Play-Rite's perforator copied original Wurlitzer rolls on a one-to-one scale, making approximately eighteen copies per run at a faster rate than was possible on the Wurlitzer perforators, partly due to the higher speed at which the Play-Rite machine ran, but mostly due to not having to work with masters--changing them, backing them up, and re-running them for the repeats characteristic of many rolls, particularly the later ones. Ray Siou, of Oakland, Calif., retailed the Wurlitzer rolls produced by Play-Rite for twenty years until his retirement about 1994. That ended the plentiful and cheap supply of Wurlitzer rolls.
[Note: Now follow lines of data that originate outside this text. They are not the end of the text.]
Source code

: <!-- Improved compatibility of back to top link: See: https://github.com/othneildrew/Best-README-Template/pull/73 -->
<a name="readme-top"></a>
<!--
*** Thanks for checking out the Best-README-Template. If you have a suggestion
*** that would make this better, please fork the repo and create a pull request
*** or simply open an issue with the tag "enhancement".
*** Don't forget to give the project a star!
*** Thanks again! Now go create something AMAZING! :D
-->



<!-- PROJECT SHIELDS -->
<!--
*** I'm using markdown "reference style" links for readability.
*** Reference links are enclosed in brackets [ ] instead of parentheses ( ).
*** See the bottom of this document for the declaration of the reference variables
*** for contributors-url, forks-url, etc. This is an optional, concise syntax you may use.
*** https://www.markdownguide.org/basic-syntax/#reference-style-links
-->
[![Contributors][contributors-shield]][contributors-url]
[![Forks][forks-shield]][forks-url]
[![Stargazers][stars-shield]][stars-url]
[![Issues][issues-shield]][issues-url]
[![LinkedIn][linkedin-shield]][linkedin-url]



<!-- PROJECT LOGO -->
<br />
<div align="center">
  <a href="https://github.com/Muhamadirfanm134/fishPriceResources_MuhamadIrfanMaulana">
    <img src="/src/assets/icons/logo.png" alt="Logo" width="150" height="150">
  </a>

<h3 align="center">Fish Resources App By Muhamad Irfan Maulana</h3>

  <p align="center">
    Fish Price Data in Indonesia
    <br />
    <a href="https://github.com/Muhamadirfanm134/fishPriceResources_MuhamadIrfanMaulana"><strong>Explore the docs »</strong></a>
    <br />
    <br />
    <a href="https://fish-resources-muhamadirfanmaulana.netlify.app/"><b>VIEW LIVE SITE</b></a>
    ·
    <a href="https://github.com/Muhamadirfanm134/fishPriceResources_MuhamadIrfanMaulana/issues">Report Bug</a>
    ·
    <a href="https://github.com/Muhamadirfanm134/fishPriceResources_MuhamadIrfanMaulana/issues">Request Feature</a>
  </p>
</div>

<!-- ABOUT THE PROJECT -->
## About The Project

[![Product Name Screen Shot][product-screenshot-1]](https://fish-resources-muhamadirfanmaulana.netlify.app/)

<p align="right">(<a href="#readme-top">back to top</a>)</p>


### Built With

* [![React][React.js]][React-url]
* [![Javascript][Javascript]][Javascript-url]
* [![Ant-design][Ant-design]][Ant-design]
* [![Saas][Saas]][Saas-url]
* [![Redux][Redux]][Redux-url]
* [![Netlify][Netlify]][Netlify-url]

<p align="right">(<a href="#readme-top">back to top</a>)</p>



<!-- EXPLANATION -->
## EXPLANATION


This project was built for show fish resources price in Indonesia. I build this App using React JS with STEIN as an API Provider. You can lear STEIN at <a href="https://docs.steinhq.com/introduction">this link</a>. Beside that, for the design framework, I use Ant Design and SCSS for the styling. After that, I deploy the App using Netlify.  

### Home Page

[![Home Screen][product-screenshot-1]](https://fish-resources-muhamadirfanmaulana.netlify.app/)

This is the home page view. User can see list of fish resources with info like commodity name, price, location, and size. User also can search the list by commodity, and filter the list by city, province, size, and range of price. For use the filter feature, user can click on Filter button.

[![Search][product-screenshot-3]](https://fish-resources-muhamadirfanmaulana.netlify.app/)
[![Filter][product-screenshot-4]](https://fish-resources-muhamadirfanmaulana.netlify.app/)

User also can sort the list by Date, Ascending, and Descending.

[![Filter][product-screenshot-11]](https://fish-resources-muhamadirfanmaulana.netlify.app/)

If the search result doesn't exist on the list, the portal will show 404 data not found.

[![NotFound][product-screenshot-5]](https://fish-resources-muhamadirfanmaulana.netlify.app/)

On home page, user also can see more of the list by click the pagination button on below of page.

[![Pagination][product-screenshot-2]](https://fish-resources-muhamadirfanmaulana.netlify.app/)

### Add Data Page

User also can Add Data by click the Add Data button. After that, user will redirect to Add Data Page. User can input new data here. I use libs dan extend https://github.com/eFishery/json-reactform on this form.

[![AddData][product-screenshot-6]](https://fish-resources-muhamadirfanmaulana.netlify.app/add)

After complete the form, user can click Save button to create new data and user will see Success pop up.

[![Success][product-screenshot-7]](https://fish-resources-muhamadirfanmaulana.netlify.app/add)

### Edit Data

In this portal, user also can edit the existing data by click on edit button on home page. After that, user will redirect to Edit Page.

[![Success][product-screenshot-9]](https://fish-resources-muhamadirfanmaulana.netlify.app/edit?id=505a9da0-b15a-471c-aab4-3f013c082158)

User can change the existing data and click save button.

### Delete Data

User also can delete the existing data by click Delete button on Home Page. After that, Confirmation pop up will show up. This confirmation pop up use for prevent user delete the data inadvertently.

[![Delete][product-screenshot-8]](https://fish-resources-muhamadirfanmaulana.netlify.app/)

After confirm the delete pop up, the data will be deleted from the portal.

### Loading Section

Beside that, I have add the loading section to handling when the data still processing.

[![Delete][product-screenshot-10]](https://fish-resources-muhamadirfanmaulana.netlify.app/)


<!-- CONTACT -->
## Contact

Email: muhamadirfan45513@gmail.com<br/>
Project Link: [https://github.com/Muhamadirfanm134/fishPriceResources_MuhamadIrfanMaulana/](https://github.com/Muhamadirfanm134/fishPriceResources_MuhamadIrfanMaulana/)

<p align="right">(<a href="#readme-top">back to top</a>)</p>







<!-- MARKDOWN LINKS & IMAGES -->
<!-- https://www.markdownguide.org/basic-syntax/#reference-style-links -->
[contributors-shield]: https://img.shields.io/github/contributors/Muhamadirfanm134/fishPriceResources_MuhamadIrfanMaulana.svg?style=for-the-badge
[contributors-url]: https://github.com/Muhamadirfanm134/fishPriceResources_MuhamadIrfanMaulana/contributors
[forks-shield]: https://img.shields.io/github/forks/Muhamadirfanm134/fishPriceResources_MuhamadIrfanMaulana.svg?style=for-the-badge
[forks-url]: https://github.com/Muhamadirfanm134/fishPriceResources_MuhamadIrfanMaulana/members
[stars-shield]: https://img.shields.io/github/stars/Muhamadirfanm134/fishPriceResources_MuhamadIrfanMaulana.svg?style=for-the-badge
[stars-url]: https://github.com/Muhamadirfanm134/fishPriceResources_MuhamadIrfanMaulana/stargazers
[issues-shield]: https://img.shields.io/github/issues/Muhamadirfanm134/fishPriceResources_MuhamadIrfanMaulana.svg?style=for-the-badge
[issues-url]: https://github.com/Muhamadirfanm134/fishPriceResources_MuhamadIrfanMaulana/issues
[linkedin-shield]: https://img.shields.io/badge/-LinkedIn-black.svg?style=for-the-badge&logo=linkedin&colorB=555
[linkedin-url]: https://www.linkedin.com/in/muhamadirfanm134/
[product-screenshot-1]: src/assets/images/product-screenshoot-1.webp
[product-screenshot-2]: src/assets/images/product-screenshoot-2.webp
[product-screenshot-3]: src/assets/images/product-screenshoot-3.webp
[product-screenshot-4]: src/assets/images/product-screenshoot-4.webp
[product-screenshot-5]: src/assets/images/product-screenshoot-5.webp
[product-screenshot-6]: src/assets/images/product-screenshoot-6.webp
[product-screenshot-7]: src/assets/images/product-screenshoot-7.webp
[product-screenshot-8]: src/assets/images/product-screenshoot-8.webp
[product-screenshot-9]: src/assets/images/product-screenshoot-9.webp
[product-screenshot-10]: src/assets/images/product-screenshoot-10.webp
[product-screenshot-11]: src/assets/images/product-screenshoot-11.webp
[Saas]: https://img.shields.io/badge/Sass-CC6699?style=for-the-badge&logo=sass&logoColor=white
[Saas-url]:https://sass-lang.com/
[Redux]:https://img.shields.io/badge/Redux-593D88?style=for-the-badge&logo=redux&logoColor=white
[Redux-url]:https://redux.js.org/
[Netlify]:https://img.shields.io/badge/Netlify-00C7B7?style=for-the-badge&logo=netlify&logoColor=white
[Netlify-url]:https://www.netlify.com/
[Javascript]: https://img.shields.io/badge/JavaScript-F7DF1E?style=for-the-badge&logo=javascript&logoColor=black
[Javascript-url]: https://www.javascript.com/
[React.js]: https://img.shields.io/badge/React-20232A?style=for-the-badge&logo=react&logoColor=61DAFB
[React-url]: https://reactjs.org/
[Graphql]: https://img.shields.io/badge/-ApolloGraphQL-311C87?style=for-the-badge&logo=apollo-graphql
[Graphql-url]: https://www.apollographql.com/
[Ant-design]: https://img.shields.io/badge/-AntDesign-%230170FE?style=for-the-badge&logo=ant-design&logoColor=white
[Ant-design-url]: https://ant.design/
More recently Mike Grant, of Columbia City, Ind., has stepped into the breach, using a small perforator capable of making four copies of an original roll at a time. Mike Kitner, of Carlisle, Pa., offered a hand-copying service by which he could produce a dozen copies of almost any kind of music roll on a contract basis. But his untimely death at the age of 56 on Dec. 12, 2000, from bone marrow cancer, which he had fought for several years, has deprived us of his service as well as of the society of a good man and talented restorer. The Herschell Carrousel Factory Museum in North Tonawanda, N.Y., operates one of the original Wurlitzer production perforators, using surviving masters to make new copies of style 125 and style 150 rolls on the 3-to-1 scale just as Wurlitzer did decades ago.